Idiomatic-css - joeyespo
https://github.com/necolas/idiomatic-css
======
mappu
For §4 Format, i'm more a fan of aligning any vendor-prefixed properties by
the colon, i.e.

    
    
        .selector-3 {
            -webkit-box-sizing: border-box;
               -moz-box-sizing: border-box;
                    box-sizing: border-box;
        }
    

Much easier to spot any discrepancies between them.

------
crazygringo
> _Take time to describe components, how they work, their limitations, and the
> way they are constructed. Don't leave others in the team guessing as to the
> purpose of uncommon or non-obvious code._

One rule I really try to enforce: for any CSS declaration with a non-obvious
reason ("position: relative", "z-index: 9999", "zoom: 1", "!important",
"display: block" together with "float: left", etc.), it MUST have a comment
explaining why.

Which absolutely-positioned child led to this "position: relative"? What is
this z-index trying to move this object above/below?

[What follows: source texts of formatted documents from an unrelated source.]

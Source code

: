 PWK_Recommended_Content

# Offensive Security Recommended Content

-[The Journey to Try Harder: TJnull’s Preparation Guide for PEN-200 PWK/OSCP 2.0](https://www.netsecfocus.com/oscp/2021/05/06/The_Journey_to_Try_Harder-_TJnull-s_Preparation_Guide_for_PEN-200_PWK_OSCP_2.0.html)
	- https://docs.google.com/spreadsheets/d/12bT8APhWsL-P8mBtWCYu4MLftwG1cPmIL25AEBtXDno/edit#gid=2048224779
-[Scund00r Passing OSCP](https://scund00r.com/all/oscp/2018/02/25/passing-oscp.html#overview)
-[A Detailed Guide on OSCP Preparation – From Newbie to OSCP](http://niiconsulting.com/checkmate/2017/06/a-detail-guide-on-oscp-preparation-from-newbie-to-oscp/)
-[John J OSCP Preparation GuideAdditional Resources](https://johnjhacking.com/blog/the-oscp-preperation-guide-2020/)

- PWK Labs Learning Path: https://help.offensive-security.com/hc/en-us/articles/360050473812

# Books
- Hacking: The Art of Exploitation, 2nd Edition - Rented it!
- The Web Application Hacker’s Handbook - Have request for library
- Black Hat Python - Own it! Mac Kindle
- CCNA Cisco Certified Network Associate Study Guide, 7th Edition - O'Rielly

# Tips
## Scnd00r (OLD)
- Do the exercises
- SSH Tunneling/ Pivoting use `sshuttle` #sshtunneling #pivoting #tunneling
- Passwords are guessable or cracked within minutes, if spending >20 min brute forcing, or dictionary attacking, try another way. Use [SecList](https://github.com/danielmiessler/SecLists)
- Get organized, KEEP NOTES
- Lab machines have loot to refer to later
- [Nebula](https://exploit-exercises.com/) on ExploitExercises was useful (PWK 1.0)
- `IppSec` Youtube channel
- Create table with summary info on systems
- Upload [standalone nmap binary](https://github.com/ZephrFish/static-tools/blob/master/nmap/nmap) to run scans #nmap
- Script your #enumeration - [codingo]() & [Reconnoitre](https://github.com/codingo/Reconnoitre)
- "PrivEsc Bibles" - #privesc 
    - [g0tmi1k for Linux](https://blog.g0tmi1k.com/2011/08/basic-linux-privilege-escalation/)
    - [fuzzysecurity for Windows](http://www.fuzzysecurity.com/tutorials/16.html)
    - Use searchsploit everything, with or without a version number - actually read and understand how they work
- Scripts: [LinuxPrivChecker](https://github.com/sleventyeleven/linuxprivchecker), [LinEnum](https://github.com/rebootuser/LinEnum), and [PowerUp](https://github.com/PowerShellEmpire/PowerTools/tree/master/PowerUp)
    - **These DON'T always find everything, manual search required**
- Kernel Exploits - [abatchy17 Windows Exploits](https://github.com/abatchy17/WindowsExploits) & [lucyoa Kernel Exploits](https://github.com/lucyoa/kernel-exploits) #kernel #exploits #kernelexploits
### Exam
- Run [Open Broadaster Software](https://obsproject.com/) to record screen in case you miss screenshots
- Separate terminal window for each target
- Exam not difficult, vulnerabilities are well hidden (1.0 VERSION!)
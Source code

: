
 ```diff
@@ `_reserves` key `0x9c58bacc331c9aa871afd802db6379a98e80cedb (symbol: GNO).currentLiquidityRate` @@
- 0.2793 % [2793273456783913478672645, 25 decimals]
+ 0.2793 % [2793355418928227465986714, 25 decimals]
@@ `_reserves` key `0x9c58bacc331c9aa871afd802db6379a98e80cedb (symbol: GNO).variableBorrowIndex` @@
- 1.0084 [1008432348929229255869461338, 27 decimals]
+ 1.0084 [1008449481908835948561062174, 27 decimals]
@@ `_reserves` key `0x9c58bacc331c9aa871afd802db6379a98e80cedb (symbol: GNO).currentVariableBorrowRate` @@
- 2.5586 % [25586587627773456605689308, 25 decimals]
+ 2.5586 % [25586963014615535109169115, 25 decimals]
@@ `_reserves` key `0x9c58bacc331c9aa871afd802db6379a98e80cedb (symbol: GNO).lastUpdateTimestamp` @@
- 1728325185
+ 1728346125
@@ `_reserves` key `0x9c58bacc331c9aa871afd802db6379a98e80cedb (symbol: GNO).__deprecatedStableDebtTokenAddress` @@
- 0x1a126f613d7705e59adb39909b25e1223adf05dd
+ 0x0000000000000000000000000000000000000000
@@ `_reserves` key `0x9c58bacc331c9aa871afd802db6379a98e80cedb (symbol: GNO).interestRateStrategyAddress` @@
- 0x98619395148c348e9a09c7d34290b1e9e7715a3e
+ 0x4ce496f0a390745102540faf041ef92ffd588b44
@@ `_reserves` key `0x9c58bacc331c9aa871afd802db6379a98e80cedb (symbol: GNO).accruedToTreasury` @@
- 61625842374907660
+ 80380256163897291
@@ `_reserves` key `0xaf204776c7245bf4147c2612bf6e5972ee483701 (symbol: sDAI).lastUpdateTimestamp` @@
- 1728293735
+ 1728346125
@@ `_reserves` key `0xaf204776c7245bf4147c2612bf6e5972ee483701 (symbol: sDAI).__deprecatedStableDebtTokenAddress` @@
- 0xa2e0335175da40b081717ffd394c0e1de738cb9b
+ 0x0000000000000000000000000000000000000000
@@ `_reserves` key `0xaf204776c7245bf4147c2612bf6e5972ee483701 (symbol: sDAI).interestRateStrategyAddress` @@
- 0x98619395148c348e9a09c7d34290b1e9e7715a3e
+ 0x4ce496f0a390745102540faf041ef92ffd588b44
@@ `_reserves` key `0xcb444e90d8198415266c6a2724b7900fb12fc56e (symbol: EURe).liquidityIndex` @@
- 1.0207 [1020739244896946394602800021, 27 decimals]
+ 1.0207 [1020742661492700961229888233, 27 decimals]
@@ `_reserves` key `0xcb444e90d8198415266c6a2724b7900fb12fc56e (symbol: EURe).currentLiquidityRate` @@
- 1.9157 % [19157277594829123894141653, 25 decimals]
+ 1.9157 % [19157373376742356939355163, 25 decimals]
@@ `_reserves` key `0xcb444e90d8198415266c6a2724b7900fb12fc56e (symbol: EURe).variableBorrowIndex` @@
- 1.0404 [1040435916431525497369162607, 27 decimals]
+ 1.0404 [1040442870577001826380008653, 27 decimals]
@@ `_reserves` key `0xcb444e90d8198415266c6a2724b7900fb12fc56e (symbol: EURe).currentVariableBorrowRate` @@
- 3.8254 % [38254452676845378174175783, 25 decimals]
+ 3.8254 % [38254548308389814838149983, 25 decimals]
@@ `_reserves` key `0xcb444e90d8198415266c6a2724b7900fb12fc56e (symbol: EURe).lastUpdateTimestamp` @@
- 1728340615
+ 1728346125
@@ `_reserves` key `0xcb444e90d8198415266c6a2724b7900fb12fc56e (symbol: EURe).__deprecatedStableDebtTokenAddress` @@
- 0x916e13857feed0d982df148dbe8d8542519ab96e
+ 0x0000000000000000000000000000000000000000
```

Some people say well-written computer code doesn't need commenting. But with
CSS this is NEVER the case.

------
underwater
The commentors complaining that their pet style is not included seem to be
missing the point of an idiomatic CSS guide. I have seen the one rule per line
in the wild, but it is rare. The CSS the author has shown is fairly
representative of what I see in production code.

However, the author should have stuck to plain CSS instead of including the
syntax favored by SCSS. Some of the syntax is specific to the later. Single
line comments are a particularly egregious example; they can appear to work in
vanilla CSS, but that's only because they force a syntax error that makes the
parser skips the line. Including such syntax defeats the entire purpose of the
guide.

------
njl
I hate one declaration per line. I wrap at 80ish columns. I can then see all
of the CSS for a single page at once on my screen, without paging up and down
through some ridiculously long file. It bothers me that idiomatic CSS is so
wasteful of vertical space.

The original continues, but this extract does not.